If there is one thing I really enjoy, it is having fun with acronyms. I did make one and tried to get people to use it but to no avail. I think it was an example of self-WOFTAM (defined later). But as this is not a blog about fun with language, but more about Risk Management and other Random Comments, I'd like to talk about SPOFs.
SPOFs are closely related to that other topic I have covered, the Delegations of Risk Authority, if only because so frequently when someone says "we've accepted that risk", you can be there is a SPOF in there that they simply unable to justify correcting, that they do not know how to correct, or that they have had too much push-back to keep trying to solve.
Too often there are invisible Single Points of Failure (SPOFs) across an environment. These naturally occur due to the constant changing of configurations, slowly introduced incompatibilities, and sometimes (too often) by short-cuts built into environments to keep the cost of the application to within the level of spending that was thought to be acceptable.
The following tale is, in principle and flow, a true tale.
I sat with the Systems Architects and looked at the environment diagram they gave me, and asked them to explain how systems and applications were reached by our users, and how a critical outage could have lasted so long (almost a week). The conversation when something like:
"Well, the application is on this server, and since the users are in this building, we keep that server in the network room in the same building."Weren't these users customer facing?
Good so far.
Okay, where is the alternate server or backup system?
"We have a backup server in the network room in the other building."
What happens if this server room should go down - that's never happened, has it.
Sideways looks from person to person.
"Well, it did go down last year."
"We brought it back up."
Okay. How long was the system down?
"About a week. No, four days. We're pretty proud of that, it was only four days, and the users were able to keep working off-line during that time."

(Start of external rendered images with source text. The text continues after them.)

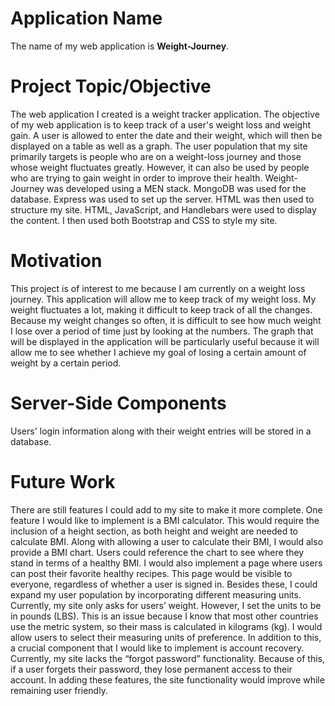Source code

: # Application Name
The name of my web application is **Weight-Journey**. 

# Project Topic/Objective
The web application I created is a weight tracker application. The objective of my web application is to keep track of a user's weight loss and weight gain. A user is allowed to enter the date and their weight, which will then be displayed on a table as well as a graph. The user population that my site primarily targets is people who are on a weight-loss journey and those whose weight fluctuates greatly. However, it can also be used by people who are trying to gain weight in order to improve their health. Weight-Journey was developed using a MEN stack. MongoDB was used for the database. Express was used to set up the server. HTML was then used to structure my site. HTML, JavaScript, and Handlebars were used to display the content. I then used both Bootstrap and CSS to style my site.

# Motivation
This project is of interest to me because I am currently on a weight loss journey. This application will allow me to keep track of my weight loss. My weight fluctuates a lot, making it difficult to keep track of all the changes. Because my weight changes so often, it is difficult to see how much weight I lose over a period of time just by looking at the numbers. The graph that will be displayed in the application will be particularly useful because it will allow me to see whether I achieve my goal of losing a certain amount of weight by a certain period. 


# Server-Side Components
Users' login information along with their weight entries will be stored in a database. 

# Future Work
There are still features I could add to my site to make it more complete. One feature I would like to implement is a BMI calculator. This would require the inclusion of a height section, as both height and weight are needed to calculate BMI. Along with allowing a user to calculate their BMI, I would also provide a BMI chart. Users could reference the chart to see where they stand in terms of a healthy BMI. I would also implement a page where users can post their favorite healthy recipes. This page would be visible to everyone, regardless of whether a user is signed in. Besides these, I could expand my user population by incorporating different measuring units. Currently, my site only asks for users’ weight. However, I set the units to be in pounds (LBS). This is an issue because I know that most other countries use the metric system, so their mass is calculated in kilograms (kg). I would allow users to select their measuring units of preference. In addition to this, a crucial component that I would like to implement is account recovery. Currently, my site lacks the “forgot password” functionality. Because of this, if a user forgets their password, they lose permanent access to their account. In adding these features, the site functionality would improve while remaining user friendly.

"Only some of them and they were able to take details on paper and ring the customers back. After the system came back."
It turned out that there was not one, but a number of Single Points of Failure (SPOFs) across the architecture, each waiting for that wonderful moment to manifest.
First, the primary server was in one location, and the backup server was in another. Backups were taken every night, and then transported to the backup site. Tapes were cycled between the sites. All pretty standard (and now replaced by a link for online backup to a remote backup device), except that recovery on the backup server to the copy of the application had not been tested.
So why wasn't the application just brought back up on the alternate server?
SPOF number two. Well, now it gets interesting. The primary server had a physical fault that required the replacement of physical kit, and the backup application was loaded on a server which acted as the primary server for an application with a different operating system release level and patch history, and therefore did not have a compatible operating system configuration. The "backup server" had not been updated, and was missing key licenses for underlying software required by the application.
The first attempt to bring the backup server into production failed because the underlying operating system and supporting software were not up to date. That took a couple of days to correct, with a rebuild of the backup server, while ensuring compatibility with the primary application on that server. Meanwhile, the primary service was being worked on by the engineers, who, on the recovery of the server, discovered that the network connections to the alternative site would not allow a pass-through for the users.
The list of SPOFs in this situation continued to grow, each needing to be worked through or around.
SPOF number three. The lack of adequate bandwidth required building a new set of IP pipes that would enable authorised users to access the back from their primary location, without opening the application to access from any IP address. While not difficult, it was time-consuming.
Further adding to the problem was that as each SPOF was worked around, the primary objective of recovering the application meant that the SPOFs were mentally abandoned. Maybe one day we will go back and look at them again, but for now, our only priority is system recovery.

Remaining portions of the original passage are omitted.